■ **Problem to work on**
Examine each line of the data. Copy the line if it includes the word "newcommand".

** The records follows **

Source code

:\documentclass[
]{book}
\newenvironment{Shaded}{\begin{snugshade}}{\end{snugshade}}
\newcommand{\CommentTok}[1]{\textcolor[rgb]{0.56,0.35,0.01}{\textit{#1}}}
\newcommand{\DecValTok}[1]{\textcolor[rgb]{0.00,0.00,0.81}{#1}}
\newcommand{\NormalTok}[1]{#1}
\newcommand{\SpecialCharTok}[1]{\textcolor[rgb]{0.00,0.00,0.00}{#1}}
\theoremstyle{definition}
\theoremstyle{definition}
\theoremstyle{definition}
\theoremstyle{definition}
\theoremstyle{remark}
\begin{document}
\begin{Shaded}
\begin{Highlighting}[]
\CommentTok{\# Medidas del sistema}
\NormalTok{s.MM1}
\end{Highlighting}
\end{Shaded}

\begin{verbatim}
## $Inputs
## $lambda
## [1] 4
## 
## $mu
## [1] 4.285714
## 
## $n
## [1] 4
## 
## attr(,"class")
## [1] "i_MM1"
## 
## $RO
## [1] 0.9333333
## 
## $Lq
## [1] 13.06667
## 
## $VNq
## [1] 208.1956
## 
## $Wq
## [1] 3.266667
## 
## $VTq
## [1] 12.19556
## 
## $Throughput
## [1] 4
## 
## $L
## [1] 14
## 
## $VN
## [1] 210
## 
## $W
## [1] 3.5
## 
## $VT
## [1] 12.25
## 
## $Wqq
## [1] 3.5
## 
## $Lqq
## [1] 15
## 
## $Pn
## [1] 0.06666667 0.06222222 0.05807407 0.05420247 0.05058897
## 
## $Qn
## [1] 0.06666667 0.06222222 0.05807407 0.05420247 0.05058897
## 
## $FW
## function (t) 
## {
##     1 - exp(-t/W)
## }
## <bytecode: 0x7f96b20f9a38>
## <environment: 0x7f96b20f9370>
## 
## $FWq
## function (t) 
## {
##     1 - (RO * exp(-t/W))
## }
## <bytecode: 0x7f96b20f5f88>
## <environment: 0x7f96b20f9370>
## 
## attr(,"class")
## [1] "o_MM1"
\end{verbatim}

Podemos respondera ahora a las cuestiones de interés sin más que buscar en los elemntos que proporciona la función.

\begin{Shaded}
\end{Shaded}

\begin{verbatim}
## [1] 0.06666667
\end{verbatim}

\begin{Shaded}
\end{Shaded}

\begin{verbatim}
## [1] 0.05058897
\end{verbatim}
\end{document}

** End of The records **

■ **Answer for the task**
\newcommand{\CommentTok}[1]{\textcolor[rgb]{0.56,0.35,0.01}{\textit{#1}}}
\newcommand{\DecValTok}[1]{\textcolor[rgb]{0.00,0.00,0.81}{#1}}
\newcommand{\NormalTok}[1]{#1}
\newcommand{\SpecialCharTok}[1]{\textcolor[rgb]{0.00,0.00,0.00}{#1}}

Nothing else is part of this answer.